(Task objective) Please go through the records below and return every line holding the word "message".

[Stored data entries]
☆ ☆ ☆ ☆ ☆ ☆ ☆
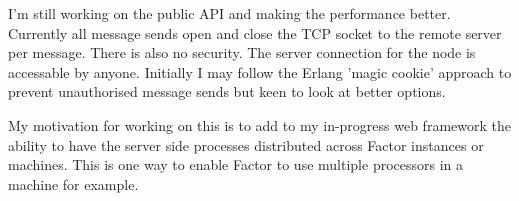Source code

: I'm still working on the public API and making the performance
better. Currently all message sends open and close the TCP socket to
the remote server per message. There is also no security. The server
connection for the node is accessable by anyone. Initially I may
follow the Erlang 'magic cookie' approach to prevent unauthorised
message sends but keen to look at better options.

My motivation for working on this is to add to my in-progress web
framework the ability to have the server side processes distributed
across Factor instances or machines. This is one way to enable Factor
to use multiple processors in a machine for example.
☆ ☆ ☆ ☆ ☆ ☆ ☆
(Reply to the exercise)
better. Currently all message sends open and close the TCP socket to
the remote server per message. There is also no security. The server
message sends but keen to look at better options.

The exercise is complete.